Records provided
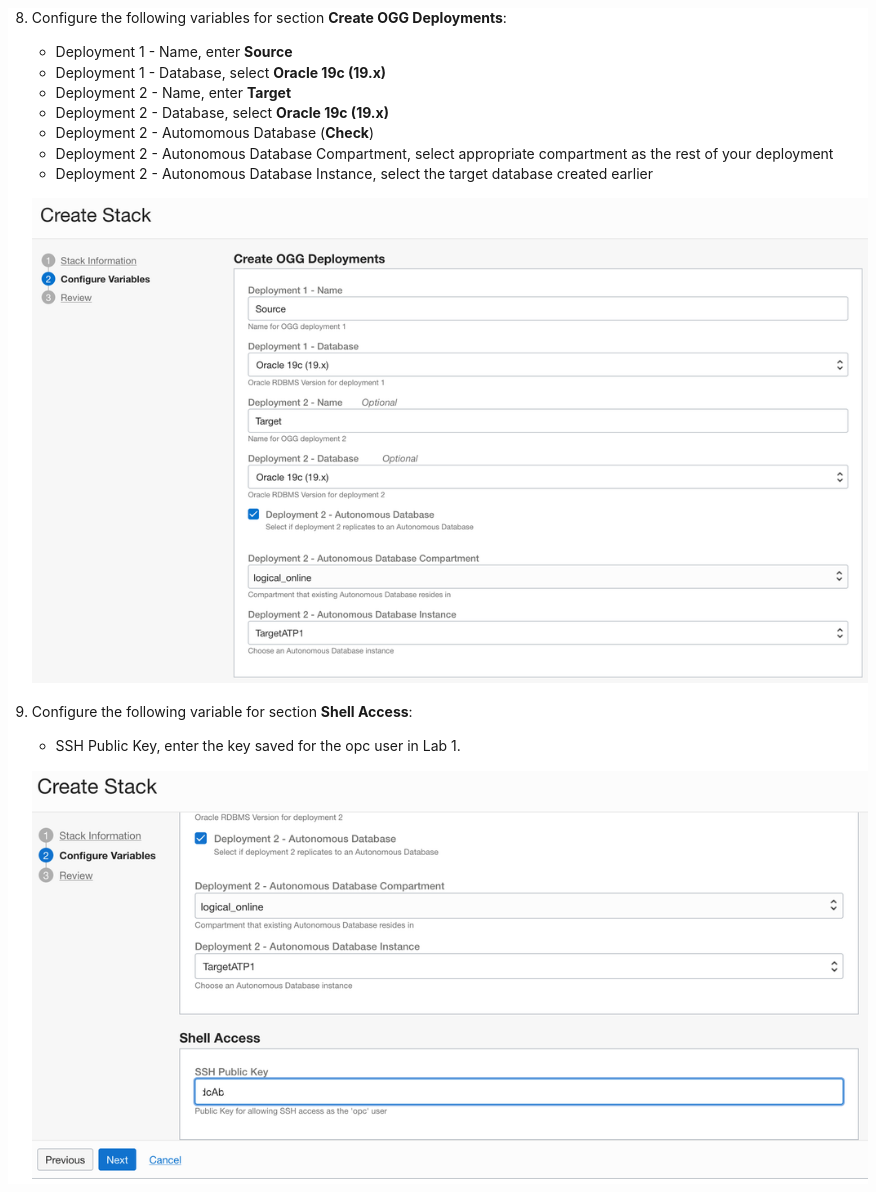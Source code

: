8. Configure the following variables for section __Create OGG Deployments__:

    - Deployment 1 - Name, enter __Source__
    - Deployment 1 - Database,  select __Oracle 19c (19.x)__
    - Deployment 2 - Name, enter __Target__ 
    - Deployment 2 - Database, select __Oracle 19c (19.x)__
    - Deployment 2 - Automomous Database (__Check__)
    - Deployment 2 - Autonomous Database Compartment, select appropriate compartment as the rest of your deployment
    - Deployment 2 - Autonomous Database Instance, select the target database created earlier 

    ![Screenshot of Oracle GoldenGate Image Create Stack Menu, Create Ogg Deployments Section](./images/ogg-create-deployments.png " ") 

9. Configure the following variable for section __Shell Access__:

    - SSH Public Key, enter the key saved for the opc user in Lab 1.

    ![Screenshot of Oracle GoldenGate Image Create Stack Menu, Shell Access Section](./images/ogg-ssh-key.png " ")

Work to complete
Retype the records exactly, but skip the pictures.

Expected answer
Source code

:8. Configure the following variables for section __Create OGG Deployments__:

    - Deployment 1 - Name, enter __Source__
    - Deployment 1 - Database,  select __Oracle 19c (19.x)__
    - Deployment 2 - Name, enter __Target__ 
    - Deployment 2 - Database, select __Oracle 19c (19.x)__
    - Deployment 2 - Automomous Database (__Check__)
    - Deployment 2 - Autonomous Database Compartment, select appropriate compartment as the rest of your deployment
    - Deployment 2 - Autonomous Database Instance, select the target database created earlier 

    ![Screenshot of Oracle GoldenGate Image Create Stack Menu, Create Ogg Deployments Section](./images/ogg-create-deployments.png " ") 

9. Configure the following variable for section __Shell Access__:

    - SSH Public Key, enter the key saved for the opc user in Lab 1.

    ![Screenshot of Oracle GoldenGate Image Create Stack Menu, Shell Access Section](./images/ogg-ssh-key.png " ")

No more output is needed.